◆ **Input data**
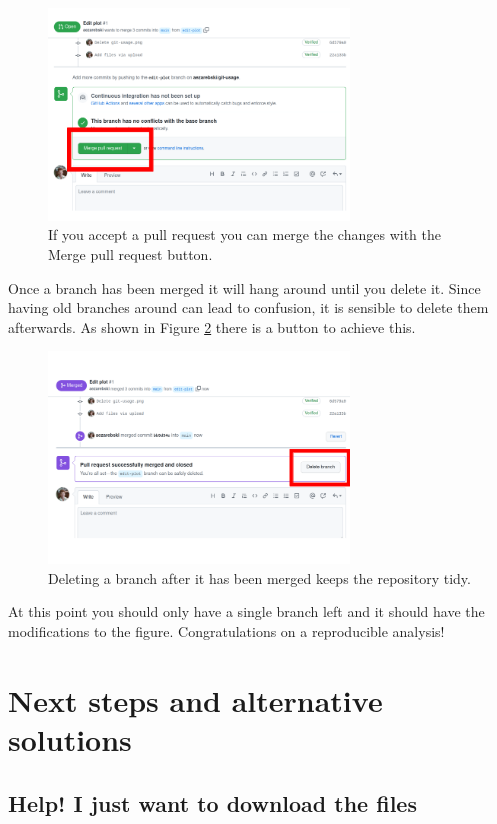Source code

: \documentclass[11pt,onecolumn]{scrartcl}
\begin{document}
\begin{figure}[htbp]
\centering
\includegraphics[width=8cm]{./merge-pull-request.png}
\caption{\label{fig:merge-pull-request}If you accept a pull request you can merge the changes with the Merge pull request button.}
\end{figure}

Once a branch has been merged it will hang around until you delete it. Since
having old branches around can lead to confusion, it is sensible to delete them
afterwards. As shown in Figure \ref{fig:delete-branch} there is a button to achieve
this.

\begin{figure}[htbp]
\centering
\includegraphics[width=8cm]{./delete-branch.png}
\caption{\label{fig:delete-branch}Deleting a branch after it has been merged keeps the repository tidy.}
\end{figure}

At this point you should only have a single branch left and it should have the
modifications to the figure. Congratulations on a reproducible analysis!

\section{Next steps and alternative solutions}
\label{sec:org170d947}

\subsection{Help! I just want to download the files}
\label{sec:org70a424d}
\end{document}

◆ **Task objective**
Within the listing above, give again exactly every line from the line with "having old branches" through the line with "a branch after", both included, and no other line.

◆ **Answer to this problem**
having old branches around can lead to confusion, it is sensible to delete them
afterwards. As shown in Figure \ref{fig:delete-branch} there is a button to achieve
this.

\begin{figure}[htbp]
\centering
\includegraphics[width=8cm]{./delete-branch.png}
\caption{\label{fig:delete-branch}Deleting a branch after it has been merged keeps the repository tidy.}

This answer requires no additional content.